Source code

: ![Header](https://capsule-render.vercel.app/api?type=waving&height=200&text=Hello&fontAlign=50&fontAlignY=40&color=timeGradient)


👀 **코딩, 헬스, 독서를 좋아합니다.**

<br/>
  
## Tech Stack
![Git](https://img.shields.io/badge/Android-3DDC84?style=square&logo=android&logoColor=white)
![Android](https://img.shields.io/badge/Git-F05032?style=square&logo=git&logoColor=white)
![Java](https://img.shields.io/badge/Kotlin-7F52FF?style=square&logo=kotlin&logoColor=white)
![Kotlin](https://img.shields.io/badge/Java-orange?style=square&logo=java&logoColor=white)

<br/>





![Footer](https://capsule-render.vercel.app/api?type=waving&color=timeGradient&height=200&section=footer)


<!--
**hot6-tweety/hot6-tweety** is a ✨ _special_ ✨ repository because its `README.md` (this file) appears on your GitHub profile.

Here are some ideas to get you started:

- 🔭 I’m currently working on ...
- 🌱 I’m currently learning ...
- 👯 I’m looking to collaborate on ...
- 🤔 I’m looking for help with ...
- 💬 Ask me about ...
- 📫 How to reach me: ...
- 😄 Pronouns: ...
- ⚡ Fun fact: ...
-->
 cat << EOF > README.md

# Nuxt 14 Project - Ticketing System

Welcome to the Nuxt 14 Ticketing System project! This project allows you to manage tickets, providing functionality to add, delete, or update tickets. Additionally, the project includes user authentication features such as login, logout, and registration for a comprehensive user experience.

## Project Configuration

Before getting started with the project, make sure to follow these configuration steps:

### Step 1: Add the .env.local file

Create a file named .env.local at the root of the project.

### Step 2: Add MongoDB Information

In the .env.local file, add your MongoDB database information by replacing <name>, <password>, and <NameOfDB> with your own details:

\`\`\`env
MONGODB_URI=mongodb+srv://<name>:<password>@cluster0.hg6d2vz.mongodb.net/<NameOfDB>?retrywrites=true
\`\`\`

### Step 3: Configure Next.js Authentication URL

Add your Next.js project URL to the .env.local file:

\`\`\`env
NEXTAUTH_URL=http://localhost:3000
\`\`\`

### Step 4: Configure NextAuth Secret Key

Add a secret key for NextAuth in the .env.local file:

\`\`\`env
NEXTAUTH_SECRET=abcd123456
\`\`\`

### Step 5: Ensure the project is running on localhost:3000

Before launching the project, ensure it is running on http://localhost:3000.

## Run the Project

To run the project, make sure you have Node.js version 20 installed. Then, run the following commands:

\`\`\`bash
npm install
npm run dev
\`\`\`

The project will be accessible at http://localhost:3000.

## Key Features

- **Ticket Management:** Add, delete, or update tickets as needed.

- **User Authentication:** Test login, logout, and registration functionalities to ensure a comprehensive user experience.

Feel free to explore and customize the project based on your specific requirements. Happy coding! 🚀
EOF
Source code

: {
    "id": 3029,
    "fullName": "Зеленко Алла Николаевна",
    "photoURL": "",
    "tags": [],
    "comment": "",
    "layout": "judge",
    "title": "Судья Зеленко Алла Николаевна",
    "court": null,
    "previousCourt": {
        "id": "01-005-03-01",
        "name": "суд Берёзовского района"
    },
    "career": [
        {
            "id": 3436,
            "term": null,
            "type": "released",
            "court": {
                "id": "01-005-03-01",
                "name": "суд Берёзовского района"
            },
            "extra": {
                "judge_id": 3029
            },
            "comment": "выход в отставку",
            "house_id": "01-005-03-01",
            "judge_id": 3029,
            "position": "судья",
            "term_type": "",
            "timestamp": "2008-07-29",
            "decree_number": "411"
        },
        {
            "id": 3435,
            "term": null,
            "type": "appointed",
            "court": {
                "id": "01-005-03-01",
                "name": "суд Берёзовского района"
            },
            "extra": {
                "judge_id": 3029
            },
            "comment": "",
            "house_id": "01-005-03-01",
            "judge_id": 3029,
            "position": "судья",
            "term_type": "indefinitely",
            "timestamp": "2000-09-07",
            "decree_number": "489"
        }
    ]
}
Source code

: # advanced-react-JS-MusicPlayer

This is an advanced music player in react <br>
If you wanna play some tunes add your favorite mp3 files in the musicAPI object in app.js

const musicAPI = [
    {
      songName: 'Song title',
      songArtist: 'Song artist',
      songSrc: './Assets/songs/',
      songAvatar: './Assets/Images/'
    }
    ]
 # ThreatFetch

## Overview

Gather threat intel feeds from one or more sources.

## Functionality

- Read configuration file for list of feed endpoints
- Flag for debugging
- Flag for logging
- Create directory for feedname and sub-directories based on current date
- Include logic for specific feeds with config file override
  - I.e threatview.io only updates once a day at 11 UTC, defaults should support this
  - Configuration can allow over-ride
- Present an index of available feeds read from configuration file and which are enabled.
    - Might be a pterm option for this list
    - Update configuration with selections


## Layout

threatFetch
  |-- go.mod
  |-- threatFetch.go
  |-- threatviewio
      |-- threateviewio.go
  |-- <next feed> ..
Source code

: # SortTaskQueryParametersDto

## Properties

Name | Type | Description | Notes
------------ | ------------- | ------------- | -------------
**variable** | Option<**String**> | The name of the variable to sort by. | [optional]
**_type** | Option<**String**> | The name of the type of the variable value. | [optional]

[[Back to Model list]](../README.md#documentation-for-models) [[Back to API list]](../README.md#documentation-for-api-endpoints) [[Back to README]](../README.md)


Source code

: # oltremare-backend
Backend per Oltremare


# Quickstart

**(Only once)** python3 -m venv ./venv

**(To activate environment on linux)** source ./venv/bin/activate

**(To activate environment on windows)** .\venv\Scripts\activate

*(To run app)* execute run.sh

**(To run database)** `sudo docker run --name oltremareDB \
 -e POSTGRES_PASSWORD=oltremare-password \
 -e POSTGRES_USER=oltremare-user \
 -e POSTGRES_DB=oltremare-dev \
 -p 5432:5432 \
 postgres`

***

Using the records above, restate word for word the lines from the one with "your GitHub profile." through the one with "# Nuxt 14 Project - Ticketing System", both included.

**hot6-tweety/hot6-tweety** is a ✨ _special_ ✨ repository because its `README.md` (this file) appears on your GitHub profile.

Here are some ideas to get you started:

- 🔭 I’m currently working on ...
- 🌱 I’m currently learning ...
- 👯 I’m looking to collaborate on ...
- 🤔 I’m looking for help with ...
- 💬 Ask me about ...
- 📫 How to reach me: ...
- 😄 Pronouns: ...
- ⚡ Fun fact: ...
-->
 cat << EOF > README.md

# Nuxt 14 Project - Ticketing System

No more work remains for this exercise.